Work order: Pick out each line below containing "localhost".
[[ Data shown, beginning ]]
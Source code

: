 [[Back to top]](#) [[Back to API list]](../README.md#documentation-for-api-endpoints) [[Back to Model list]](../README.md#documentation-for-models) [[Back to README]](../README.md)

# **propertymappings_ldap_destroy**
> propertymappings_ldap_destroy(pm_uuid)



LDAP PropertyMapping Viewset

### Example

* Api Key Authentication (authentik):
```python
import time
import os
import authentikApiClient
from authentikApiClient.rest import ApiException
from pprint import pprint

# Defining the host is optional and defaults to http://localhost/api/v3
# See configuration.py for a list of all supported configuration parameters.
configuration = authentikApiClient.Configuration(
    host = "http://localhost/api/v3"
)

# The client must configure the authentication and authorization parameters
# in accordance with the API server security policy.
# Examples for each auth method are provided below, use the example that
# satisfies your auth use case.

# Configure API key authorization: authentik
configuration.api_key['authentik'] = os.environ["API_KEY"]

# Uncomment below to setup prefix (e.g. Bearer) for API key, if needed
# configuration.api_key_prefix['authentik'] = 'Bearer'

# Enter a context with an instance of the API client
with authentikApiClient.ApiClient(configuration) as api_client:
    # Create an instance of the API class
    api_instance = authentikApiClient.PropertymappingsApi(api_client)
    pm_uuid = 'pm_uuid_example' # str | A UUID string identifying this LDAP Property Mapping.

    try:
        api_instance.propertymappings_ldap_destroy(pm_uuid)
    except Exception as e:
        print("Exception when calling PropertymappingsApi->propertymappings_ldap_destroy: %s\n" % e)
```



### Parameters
[[ Data shown, end ]]
Result of this task:
# Defining the host is optional and defaults to http://localhost/api/v3
    host = "http://localhost/api/v3"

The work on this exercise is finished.